Je hochai la tête, sentant déjà la lassitude monter à l'idée de cette réunion. Pourtant, je savais que c'était inévitable. Je fis signe à Rhyas de me suivre dans une zone plus isolée. Une fois seuls, il laissa tomber le masque.
— Kael… Qui est-elle ? demanda-t-il, un mélange de fascination et de prudence dans la voix.
Je m'arrêtai et me tournai vers lui, le fixant avec intensité.
— Elle est ma Luna, déclarai-je simplement. Celle que j'ai cherchée pendant des siècles. Alaya.
Ses yeux s'écarquillèrent légèrement, et je pus voir qu'il luttait pour comprendre la portée de mes mots. Il passa une main dans ses cheveux, un geste qu'il faisait souvent lorsqu'il était nerveux.
— Une humaine ? Kael, tu réalises ce que cela signifie ? Les anciens… le royaume…
Je levai une main pour l'interrompre.
— Peu importe ce qu'ils pensent. Elle est mienne. Et si elle est ma Luna, alors elle est aussi la leur. C'est une vérité qu'ils devront accepter.
Rhyas plissa les yeux, réfléchissant à mes paroles.
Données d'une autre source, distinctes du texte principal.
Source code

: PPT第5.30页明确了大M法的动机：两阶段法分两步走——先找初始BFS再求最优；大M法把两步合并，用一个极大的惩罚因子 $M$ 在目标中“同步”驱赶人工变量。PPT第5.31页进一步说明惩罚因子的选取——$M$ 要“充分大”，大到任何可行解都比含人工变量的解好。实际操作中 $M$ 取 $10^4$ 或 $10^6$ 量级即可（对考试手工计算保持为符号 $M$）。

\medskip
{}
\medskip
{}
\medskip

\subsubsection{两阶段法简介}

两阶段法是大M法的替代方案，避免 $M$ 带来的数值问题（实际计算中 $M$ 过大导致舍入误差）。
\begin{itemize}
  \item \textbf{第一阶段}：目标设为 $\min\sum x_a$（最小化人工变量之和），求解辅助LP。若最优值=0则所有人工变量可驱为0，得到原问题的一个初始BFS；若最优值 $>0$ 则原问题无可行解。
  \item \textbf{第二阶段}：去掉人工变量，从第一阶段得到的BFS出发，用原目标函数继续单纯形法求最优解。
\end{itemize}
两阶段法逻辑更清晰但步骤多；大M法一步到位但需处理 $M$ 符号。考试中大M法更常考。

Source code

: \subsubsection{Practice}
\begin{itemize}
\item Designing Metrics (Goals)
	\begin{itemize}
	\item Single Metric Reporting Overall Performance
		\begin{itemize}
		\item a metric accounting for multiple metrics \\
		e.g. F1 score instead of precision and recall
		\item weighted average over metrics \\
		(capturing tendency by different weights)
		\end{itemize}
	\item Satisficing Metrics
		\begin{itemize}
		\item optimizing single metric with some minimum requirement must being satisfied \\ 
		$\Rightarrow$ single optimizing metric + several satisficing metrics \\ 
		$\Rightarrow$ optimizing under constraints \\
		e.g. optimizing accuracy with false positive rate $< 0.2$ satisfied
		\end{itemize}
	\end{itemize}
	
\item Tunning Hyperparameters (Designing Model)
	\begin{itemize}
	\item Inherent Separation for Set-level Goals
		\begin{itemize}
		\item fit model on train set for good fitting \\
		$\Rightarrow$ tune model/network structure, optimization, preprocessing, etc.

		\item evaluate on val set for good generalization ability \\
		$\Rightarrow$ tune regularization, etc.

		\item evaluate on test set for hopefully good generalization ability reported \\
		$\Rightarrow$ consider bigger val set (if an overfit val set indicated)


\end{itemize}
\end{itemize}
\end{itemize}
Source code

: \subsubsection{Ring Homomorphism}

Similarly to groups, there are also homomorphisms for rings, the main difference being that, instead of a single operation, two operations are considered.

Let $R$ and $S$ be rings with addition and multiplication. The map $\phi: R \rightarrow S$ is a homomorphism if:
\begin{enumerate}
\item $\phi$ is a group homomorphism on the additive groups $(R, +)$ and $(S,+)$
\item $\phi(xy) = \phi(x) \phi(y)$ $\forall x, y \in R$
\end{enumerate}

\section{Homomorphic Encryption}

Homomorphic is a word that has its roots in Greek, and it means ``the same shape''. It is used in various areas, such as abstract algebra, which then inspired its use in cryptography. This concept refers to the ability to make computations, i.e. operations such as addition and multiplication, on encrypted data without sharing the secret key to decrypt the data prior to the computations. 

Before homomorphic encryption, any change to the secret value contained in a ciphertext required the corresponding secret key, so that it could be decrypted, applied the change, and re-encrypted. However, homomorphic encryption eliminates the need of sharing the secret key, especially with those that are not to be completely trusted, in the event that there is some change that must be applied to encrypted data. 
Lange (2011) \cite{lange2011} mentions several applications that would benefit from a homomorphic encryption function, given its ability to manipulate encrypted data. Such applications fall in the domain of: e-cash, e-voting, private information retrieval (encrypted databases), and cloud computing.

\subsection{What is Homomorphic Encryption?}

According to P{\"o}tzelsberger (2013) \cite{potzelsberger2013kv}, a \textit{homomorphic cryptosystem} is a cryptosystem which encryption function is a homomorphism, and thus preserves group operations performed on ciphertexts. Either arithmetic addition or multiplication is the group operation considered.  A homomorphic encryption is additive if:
— Les anciens ne vont pas aimer ça, murmura-t-il. Tu sais ce qu'ils pensent des humains… Ils ont toujours prôné que seule une lycan pouvait occuper la place de Luna à tes côtés.
Je serrai les poings, réprimant la colère qui montait en moi. Cette obstination des anciens m'avait toujours agacé. Leur vision du monde était figée dans des traditions dépassées, et ils refusaient de voir au-delà de leur propre logique.
— Alors ils devront comprendre ceci : Alaya est ma compagne. Et en tant que telle, elle sera respectée comme leur reine. Si quelqu'un ose remettre cela en question, il devra faire face à moi.
Rhyas hocha lentement la tête, conscient de la gravité de mes mots.
— Très bien, Kael, répondit-il finalement, un soupir dans la voix. Mais je suppose que tu es conscient que les anciens ne manqueront pas de poser des questions dès que cette nouvelle leur parviendra.
Je fis un signe affirmatif de la tête, un éclat sombre dans mon regard.
Je fis un mouvement de tête vers la chambre dans laquelle Alaya se reposait désormais. Je m'étais assuré qu'elle soit confortablement installée et que personne ne la dérange. Sa présence était encore trop nouvelle, trop précieuse. Je savais qu'elle avait besoin de temps pour assimiler ce qu'elle venait de vivre.
— Rhyas, dis-je avec une voix plus ferme, en le fixant. Quoi qu'il arrive, tu dois te souvenir qu'Alaya n'est pas seulement ma Luna. Elle est aussi la leur. Et en tant que telle, elle sera protégée et respectée par tout le royaume.
Son regard s'adoucit légèrement, et il acquiesça.
— Bien sûr. Tu as ma parole, Kael.
Je tournai les talons et me dirigeai vers la salle du conseil. Les anciens m'attendaient. Je pouvais déjà deviner les regards désapprobateurs qu'ils me lanceraient et leurs murmures empreints de scepticisme. Mais je n'avais plus de temps à perdre avec leurs jeux politiques.
Quand ils le découvriront, ils comprendront qu'Alaya est leur reine. Et rien ni personne ne pourra changer cela.